[Exercise goal]: From the listing below, copy each line that holds "style".
..............................
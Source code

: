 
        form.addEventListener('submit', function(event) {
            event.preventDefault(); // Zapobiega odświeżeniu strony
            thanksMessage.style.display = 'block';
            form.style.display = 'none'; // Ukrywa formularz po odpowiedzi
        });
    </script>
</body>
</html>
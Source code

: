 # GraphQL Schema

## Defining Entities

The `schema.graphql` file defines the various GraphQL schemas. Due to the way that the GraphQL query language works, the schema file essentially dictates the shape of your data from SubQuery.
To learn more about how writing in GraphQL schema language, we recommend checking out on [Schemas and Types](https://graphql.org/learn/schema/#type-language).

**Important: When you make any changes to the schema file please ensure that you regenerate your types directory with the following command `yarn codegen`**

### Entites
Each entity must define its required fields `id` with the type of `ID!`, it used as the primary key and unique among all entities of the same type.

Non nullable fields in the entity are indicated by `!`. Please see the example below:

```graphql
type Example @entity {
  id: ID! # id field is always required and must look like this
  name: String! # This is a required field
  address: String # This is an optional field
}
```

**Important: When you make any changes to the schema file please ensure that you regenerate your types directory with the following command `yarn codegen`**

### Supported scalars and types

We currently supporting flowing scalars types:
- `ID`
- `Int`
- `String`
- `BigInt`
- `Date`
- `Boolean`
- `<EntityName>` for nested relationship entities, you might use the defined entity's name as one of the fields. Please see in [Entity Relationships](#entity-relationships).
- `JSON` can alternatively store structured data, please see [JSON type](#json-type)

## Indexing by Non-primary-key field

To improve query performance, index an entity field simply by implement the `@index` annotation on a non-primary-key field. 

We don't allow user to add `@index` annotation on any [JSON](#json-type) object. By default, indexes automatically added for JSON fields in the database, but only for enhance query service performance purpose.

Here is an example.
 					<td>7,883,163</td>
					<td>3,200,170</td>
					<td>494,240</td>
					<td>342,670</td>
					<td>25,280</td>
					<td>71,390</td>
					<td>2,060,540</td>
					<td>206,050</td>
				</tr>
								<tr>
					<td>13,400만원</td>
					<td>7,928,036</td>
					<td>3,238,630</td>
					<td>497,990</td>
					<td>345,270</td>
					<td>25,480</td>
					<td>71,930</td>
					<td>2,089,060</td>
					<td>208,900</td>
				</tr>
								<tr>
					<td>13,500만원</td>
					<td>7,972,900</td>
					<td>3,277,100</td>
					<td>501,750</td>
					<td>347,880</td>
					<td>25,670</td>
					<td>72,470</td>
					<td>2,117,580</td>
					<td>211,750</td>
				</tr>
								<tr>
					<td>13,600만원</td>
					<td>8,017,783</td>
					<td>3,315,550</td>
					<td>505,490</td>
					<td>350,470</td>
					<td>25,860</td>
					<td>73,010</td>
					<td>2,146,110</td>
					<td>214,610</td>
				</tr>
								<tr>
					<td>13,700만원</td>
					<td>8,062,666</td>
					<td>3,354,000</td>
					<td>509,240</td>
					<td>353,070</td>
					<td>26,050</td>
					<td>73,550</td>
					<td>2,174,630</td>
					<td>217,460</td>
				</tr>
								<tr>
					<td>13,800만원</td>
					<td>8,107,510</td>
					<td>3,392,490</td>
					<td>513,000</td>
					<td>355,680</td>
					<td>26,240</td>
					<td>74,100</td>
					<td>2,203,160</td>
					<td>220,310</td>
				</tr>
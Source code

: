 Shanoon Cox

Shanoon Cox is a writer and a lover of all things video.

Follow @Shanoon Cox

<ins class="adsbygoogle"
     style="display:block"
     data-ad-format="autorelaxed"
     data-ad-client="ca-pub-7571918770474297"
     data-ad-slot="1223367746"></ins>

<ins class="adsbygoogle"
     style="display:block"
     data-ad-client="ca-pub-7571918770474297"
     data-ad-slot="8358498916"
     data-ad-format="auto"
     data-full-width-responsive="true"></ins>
..............................
[Output for this task]:
            thanksMessage.style.display = 'block';
            form.style.display = 'none'; // Ukrywa formularz po odpowiedzi
     style="display:block"
     style="display:block"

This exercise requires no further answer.